Frank Gormlie March 1, 2012 at 9:36 pm

Good points – it’s best to stay independent, but also to search for and work with allies.

Reply

rick trujillo March 2, 2012 at 7:35 am

Thanks for your reply Frank, it is why I stick with the Rag, always have. It is the progressive wing–there are millions–of the Democratic Party that needs accommodating not the Republicans in bi-partisan fashion. It is they who are losing faith, and for good reason(s)–but as I stated, this is regroup time, not retreat or surrender. How to organize the fightback is the big Q and there is not a whole lot of time.
This much, I think , you will agree is true. In our Southwest, the residents before Columbus or the Union Army were somewhat of an organized state.
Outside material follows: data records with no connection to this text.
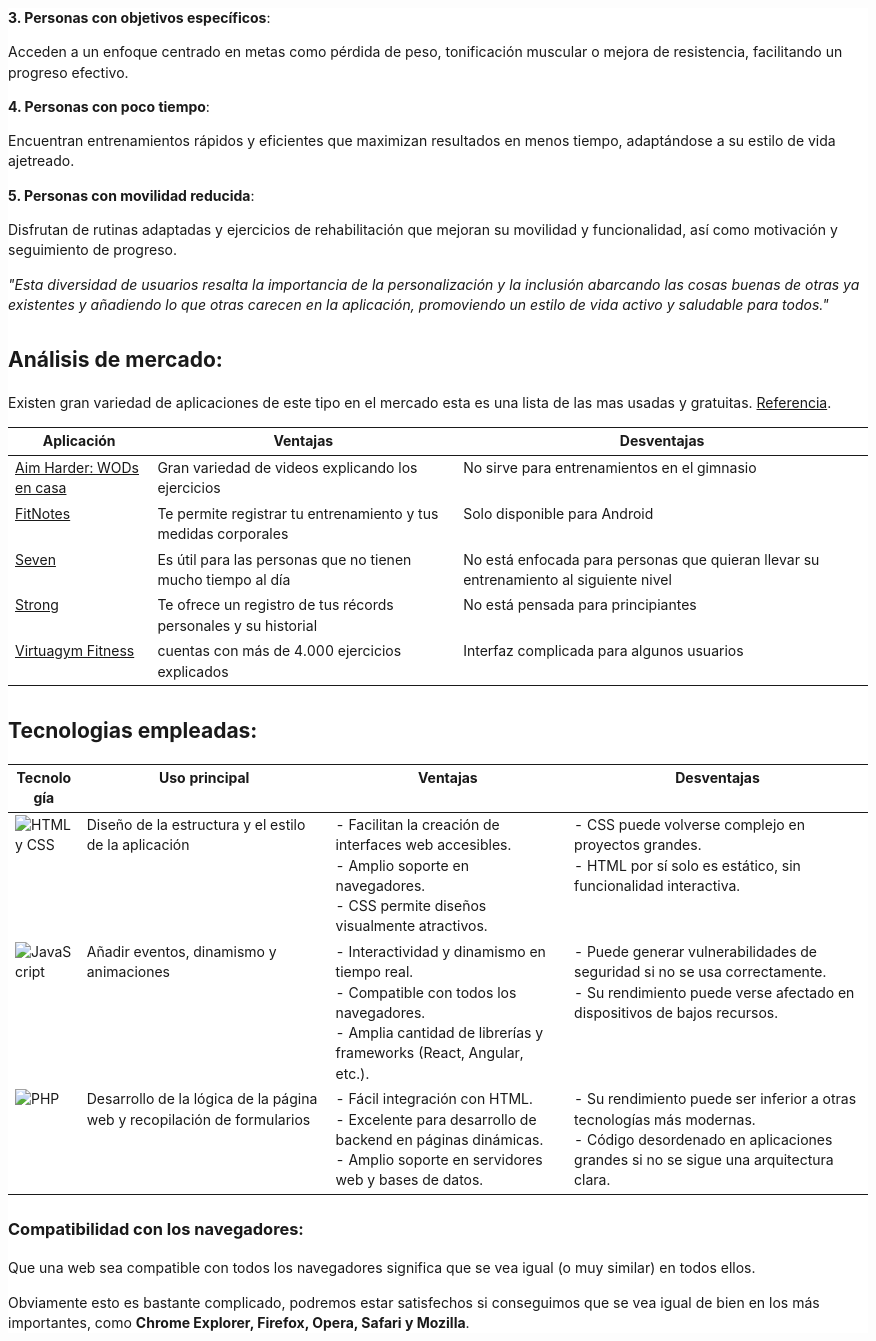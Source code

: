 **3. Personas con objetivos específicos**:

Acceden a un enfoque centrado en metas como pérdida de peso, tonificación muscular o mejora de resistencia, facilitando un progreso efectivo.

**4. Personas con poco tiempo**:

Encuentran entrenamientos rápidos y eficientes que maximizan resultados en menos tiempo, adaptándose a su estilo de vida ajetreado.

**5. Personas con movilidad reducida**:

Disfrutan de rutinas adaptadas y ejercicios de rehabilitación que mejoran su movilidad y funcionalidad, así como motivación y seguimiento de progreso.

_"Esta diversidad de usuarios resalta la importancia de la personalización y la inclusión abarcando las cosas buenas de otras ya existentes y añadiendo lo que otras carecen en la aplicación, promoviendo un estilo de vida activo y saludable para todos."_

## Análisis de mercado:

Existen gran variedad de aplicaciones de este tipo en el mercado esta es una lista de las mas usadas y gratuitas. [Referencia](https://www.xataka.com/basics/14-apps-para-disenar-tu-rutina-semanal-rastrear-tus-ejercicios-casa-gimnasio).

| Aplicación                                            | Ventajas                                                       | Desventajas                                                                           |
| ----------------------------------------------------- | -------------------------------------------------------------- | ------------------------------------------------------------------------------------- |
| [Aim Harder: WODs en casa](https://www.aimharder.com) | Gran variedad de videos explicando los ejercicios              | No sirve para entrenamientos en el gimnasio                                           |
| [FitNotes](https://www.fitnotesapp.com/)              | Te permite registrar tu entrenamiento y tus medidas corporales | Solo disponible para Android                                                          |
| [Seven](https://seven.app)                            | Es útil para las personas que no tienen mucho tiempo al día    | No está enfocada para personas que quieran llevar su entrenamiento al siguiente nivel |
| [Strong](https://strong.app)                          | Te ofrece un registro de tus récords personales y su historial | No está pensada para principiantes                                                    |
| [Virtuagym Fitness](https://virtuagym.com/es/)        | cuentas con más de 4.000 ejercicios explicados                 | Interfaz complicada para algunos usuarios                                             |

## Tecnologias empleadas:

| Tecnología                                                                                                                                          | Uso principal                                                          | Ventajas                                                                                                                                                           | Desventajas                                                                                                                                                    |
| --------------------------------------------------------------------------------------------------------------------------------------------------- | ---------------------------------------------------------------------- | ------------------------------------------------------------------------------------------------------------------------------------------------------------------ | -------------------------------------------------------------------------------------------------------------------------------------------------------------- |
| ![HTML y CSS](https://encrypted-tbn0.gstatic.com/images?q=tbn:ANd9GcSs8GyhMQ4phTYnEqiG8IMTGZSV1Sy7Eckse-QmBTEqXvZrX-ywDHanWqX-GMHDZPqjoDc&usqp=CAU) | Diseño de la estructura y el estilo de la aplicación                   | - Facilitan la creación de interfaces web accesibles. <br> - Amplio soporte en navegadores. <br> - CSS permite diseños visualmente atractivos.                     | - CSS puede volverse complejo en proyectos grandes. <br> - HTML por sí solo es estático, sin funcionalidad interactiva.                                        |
| ![JavaScript](https://encrypted-tbn0.gstatic.com/images?q=tbn:ANd9GcSV3o1lNT312vBu3muG2I9WNdynKMFadA5Bbg&s)                                         | Añadir eventos, dinamismo y animaciones                                | - Interactividad y dinamismo en tiempo real. <br> - Compatible con todos los navegadores. <br> - Amplia cantidad de librerías y frameworks (React, Angular, etc.). | - Puede generar vulnerabilidades de seguridad si no se usa correctamente. <br> - Su rendimiento puede verse afectado en dispositivos de bajos recursos.        |
| ![PHP](https://encrypted-tbn0.gstatic.com/images?q=tbn:ANd9GcTYKrhhZUQ_aVUKZgLAstA1x8OymxlyvIETdQ&s)                                                | Desarrollo de la lógica de la página web y recopilación de formularios | - Fácil integración con HTML. <br> - Excelente para desarrollo de backend en páginas dinámicas. <br> - Amplio soporte en servidores web y bases de datos.          | - Su rendimiento puede ser inferior a otras tecnologías más modernas. <br> - Código desordenado en aplicaciones grandes si no se sigue una arquitectura clara. |

### Compatibilidad con los navegadores:

Que una web sea compatible con todos los navegadores significa que se vea igual (o muy similar) en todos ellos.

Obviamente esto es bastante complicado, podremos estar satisfechos si conseguimos que se vea igual de bien en los más importantes, como **Chrome Explorer, Firefox, Opera, Safari y Mozilla**.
We are still here with common cultural ties south of the Alamo—-thousands of years of history. just like our Irish in the north of Ireland. Talk about zero civil rights.
What do us, the older and newer (wage slave) residents, in Aztlan (arpaio & co. shudder at this unifying name), of all nationalities, seek, today? Just about everything our sisters and brothers, in Ocean Beach seek. It’s not about comparing wounds or books (thoroughly researched and true on exploitation)
it’s about honoring the planet, and simply caring for each other in creative civil discourse. this is threatened by fleas who need the National Guard to enforce NDAA. that’s what’s afoot. None of us Chicano’s fear arpaio. We ran him out of town twice–that’s a fact. the cops guarding him (arpaio and his pulgas in Scottsdale or Vail or SD, or Tuscon), the ones beating our allies at Civic Center, were our primary concern——we have learned our history and most have shed ultra-left baggage to build common ranks. This fightback offers enormous possibilities, for unity. Community to community, there is much to yet accomplish. How about banning Tasers, altogether?

Reply

Deborah Stone March 1, 2012 at 3:15 pm

Great article and let’s keep on fighting the good fight!

Reply

Christine Schanes March 1, 2012 at 9:25 pm

Frank,

Wonderful, wonderful article about a terrible, terrible law. Thank you for being vigilant and protective of our Bill of Rights.
Christine

Reply

Shahid Buttar March 2, 2012 at 10:49 am

Great to see your organizing on the ground! Let us know if you need any help connecting with allies in SF, LA, Berkeley and Humboldt. I sent an email to Frank last week and know the LA and SF crews were both planning activities this week. Finally, if you’re willing for your contact info to appear publicly for others as a point of local contact, please submit your campaign for our forthcoming interactive website: http://constitutioncampaign.org/campaigns/dueprocess/submit.php.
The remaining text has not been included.